E LA CHIAMANO ESTATE – Paolo Franchi
Dino (Jean-Marc Barr) e Anna (Isabella Ferrari) sono una coppia felice, totalmente innamorati e immersi in una casa dove il bianco lucente delle pareti e la luce del sole sembrano costantemente irraggiare la loro dimensione familiare. Il loro rapporto si innesta sullo sfuggirsi carnalmente, così mentre le anime si abbracciano torbidamente i corpi si tengono a distanza.
Questa condizione, però, non è sintomo di una problematica fisica, in quanto Dino si diletta in una vita notturna ricca di sesso, ma morale. L’uomo ha perso il giovane fratello, è stato abbandonato dalla madre fuggita in Australia e via via ha cancellato la memoria del padre colpito da alzheimer, per cui vede Anna come l’unica ancora di salvataggio nel mondo, da mantenere immobile come una divinità da adorare e su cui piangere quando cala la notte.
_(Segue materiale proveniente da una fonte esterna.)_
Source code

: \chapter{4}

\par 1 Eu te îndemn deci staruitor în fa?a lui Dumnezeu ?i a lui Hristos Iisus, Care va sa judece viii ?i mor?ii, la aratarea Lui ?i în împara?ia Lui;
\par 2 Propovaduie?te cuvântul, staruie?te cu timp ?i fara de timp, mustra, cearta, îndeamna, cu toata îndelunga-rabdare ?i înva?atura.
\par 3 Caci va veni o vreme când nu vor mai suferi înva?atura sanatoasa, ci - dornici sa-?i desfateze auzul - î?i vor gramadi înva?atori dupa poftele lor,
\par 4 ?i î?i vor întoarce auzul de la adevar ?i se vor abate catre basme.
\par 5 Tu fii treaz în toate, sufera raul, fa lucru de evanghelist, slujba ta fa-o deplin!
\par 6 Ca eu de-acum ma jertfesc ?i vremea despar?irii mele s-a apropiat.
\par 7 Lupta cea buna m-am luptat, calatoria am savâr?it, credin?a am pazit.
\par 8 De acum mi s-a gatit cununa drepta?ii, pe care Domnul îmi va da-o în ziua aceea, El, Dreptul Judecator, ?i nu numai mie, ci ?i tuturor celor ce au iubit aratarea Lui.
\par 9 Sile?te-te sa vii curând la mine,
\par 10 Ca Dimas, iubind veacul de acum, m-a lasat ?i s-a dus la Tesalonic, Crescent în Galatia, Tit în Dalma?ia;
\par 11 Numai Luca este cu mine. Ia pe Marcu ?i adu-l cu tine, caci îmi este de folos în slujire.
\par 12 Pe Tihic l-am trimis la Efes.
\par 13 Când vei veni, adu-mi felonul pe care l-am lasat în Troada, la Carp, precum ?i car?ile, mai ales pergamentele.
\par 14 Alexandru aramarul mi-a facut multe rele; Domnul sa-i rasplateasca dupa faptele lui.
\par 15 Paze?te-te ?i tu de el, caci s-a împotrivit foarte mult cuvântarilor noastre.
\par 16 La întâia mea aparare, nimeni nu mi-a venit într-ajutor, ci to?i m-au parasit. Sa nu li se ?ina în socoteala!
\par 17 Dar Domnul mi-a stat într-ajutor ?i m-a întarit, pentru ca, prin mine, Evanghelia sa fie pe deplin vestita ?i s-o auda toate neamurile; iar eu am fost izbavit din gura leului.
Ispirato nel titolo dal brano di Bruno Martino, E la chiamano estate appunto, il film di Franchi vuole esplorare le sofferenze dell’anima attraverso l’atrofia dei corpi di Jean-Marc Barr e Isabella Ferrari, più volte ripresi nudi in un letto troppo ampio, presentati attraverso gesti d’amore che vedono lo sfiorare delle dita ma mai l’affondare l’uno nell’altra. Questa pulsione fremente necessita irrimediabilmente di uno sfogo più o meno brutale, così Dino si abbandona in sesso sregolato con prostitute sfigurate, coppie scambiste o donne di mezza età alquanto bruttine, mentre Anna attende e attende sino all’incontro/scontro con un giovane. Entrambi divorano le proprie “vittime” divenendo a loro volta massa errante di dolore che crede (con poco convincimento) di trovare luce altrove … perdendo la bussola e via via sfaldando quello che si possiede.
Il terzo film di Paolo Franchi, nonostante le buone premesse, si anestetizza come da lavoro di Dino rapidamente, cercando una soluzione coesa tra musica, riprese statiche, immagini traballanti di sesso e giochi di luce, senza mai trovare quel quid di sperimentazione che avrebbe disegnato il mezzo ideale per trasmettere un messaggio che, in questa forma, si perde nel vento. Il regista predilige riprese distaccate e fredde ma al contempo cerca di ammiccare verso lo spettatore con soluzioni scontate, e di sicuro una sceneggiatura farraginosa non aiuta, specialmente a causa di battute innaturali e forzate.
Una maggiore rilassatezza esecutiva mescolata a minor presunzione avrebbe aiutato. Shame è ben distante.